Gertrudis Gómez de Avellaneda, en cumplimiento de su voluntad está enterrada en el cementerio de San Fernando de Sevilla, España.
El testamento dice:
«Ordeno que provisionalmente sea colocado mi cadáver en un nicho de la Sacramental de San Mártín, San Ildefonso y San Marcos, hasta que transcurrido el tiempo señalado por la Ley, se le traslade a Sevilla, donde descansará definitivamente en la tumba de familia que allá existe en el Cementerio de San Fernando, y que fue hecho a costa mía y de mi cuñada (…) y los dos nichos del otro lado, me pertenecen a mí, queriendo sean colocados mis restos mortales en uno de ellos y en el otro los de mi marido Don Domingo Verdugo, cuyo cuerpo yace en el cementerio general de la Habana, desde diciembre de 1863; pero que es mi voluntad sea también trasladado a Sevilla a costa de la parte de mis bienes que he reservado para cumplimiento de las disposiciones contenidas en esta memoria.

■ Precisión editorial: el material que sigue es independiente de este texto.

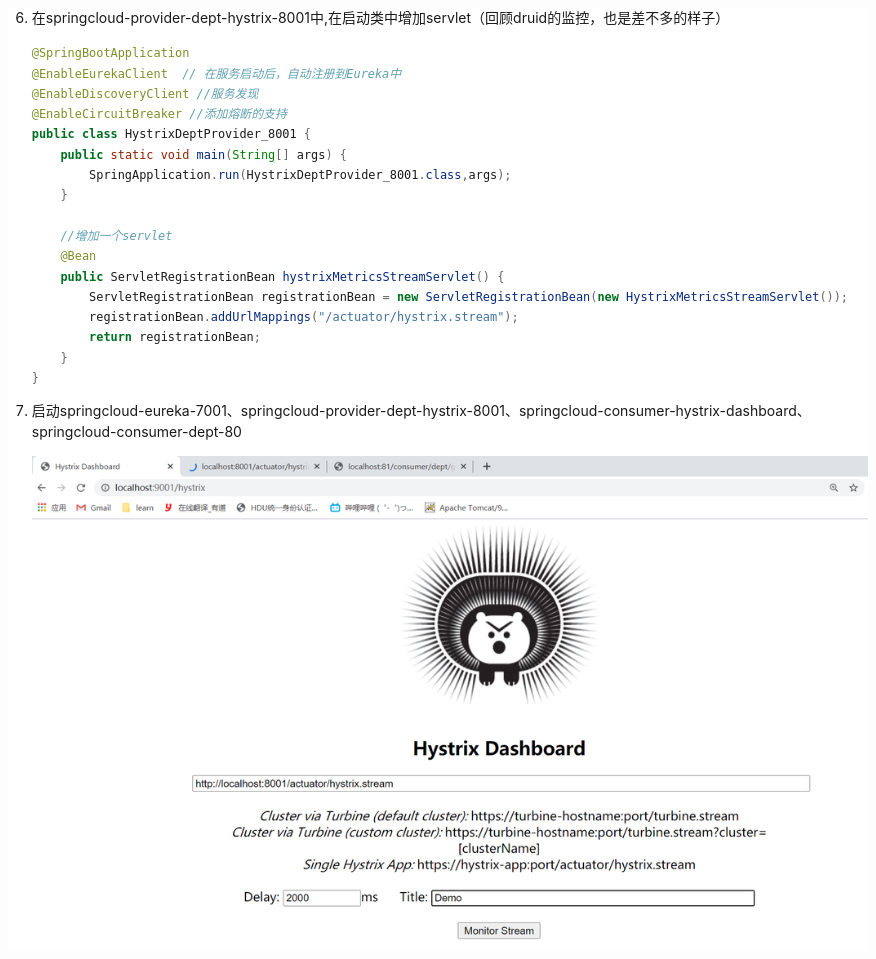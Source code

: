 6. 在springcloud-provider-dept-hystrix-8001中,在启动类中增加servlet（回顾druid的监控，也是差不多的样子）

   ```java
   @SpringBootApplication
   @EnableEurekaClient  // 在服务启动后，自动注册到Eureka中
   @EnableDiscoveryClient //服务发现
   @EnableCircuitBreaker //添加熔断的支持
   public class HystrixDeptProvider_8001 {
       public static void main(String[] args) {
           SpringApplication.run(HystrixDeptProvider_8001.class,args);
       }
   
       //增加一个servlet
       @Bean
       public ServletRegistrationBean hystrixMetricsStreamServlet() {
           ServletRegistrationBean registrationBean = new ServletRegistrationBean(new HystrixMetricsStreamServlet());
           registrationBean.addUrlMappings("/actuator/hystrix.stream");
           return registrationBean;
       }
   }
   ```

7. 启动springcloud-eureka-7001、springcloud-provider-dept-hystrix-8001、springcloud-consumer-hystrix-dashboard、springcloud-consumer-dept-80

   ![image-20201129224255431](springcloud笔记.assets/image-20201129224255431.png)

En el mármol que cubre los dos nichos que poseo en la indicanda tumba de familia, quiero se pongan los nombres de mi marido y el mío, y que en la capilla que hay sobre el Panteón, se coloque el cuadro del Señor Crucificado, que se hallará en mi dormitorio bajo el dosel de seda encarnado…»
Testamento de G.G.De Avellaneda
Gertrudis Gómez de Avellaneda fué una mujer extraordinaria que brilló con luz propia en medio de una sociedad llena de prejuicios y que utilizó su talento literario no solo como medio de expresión creativa sino también como medio de protesta y denuncia social.
La propia Gertrudis Gómez de Avellaneda se definió a sí misma de esta elocuente manera:
«Viuda, poeta, independiente por carácter, sin necesitar de nadie, ni nadie de mí…y con edad bastante para que no pueda pensar el mundo que me hacen falta tutores, es evidente que estoy en la posición más propia para hacer cuanto me dé la gana, sin más responsabilidad que la de dar cuenta a Dios y a mi conciencia: pero a pesar de todo sucede que no hay en la tierra persona que se encuentre más comprimida que yo, y en un círculo más estrecho».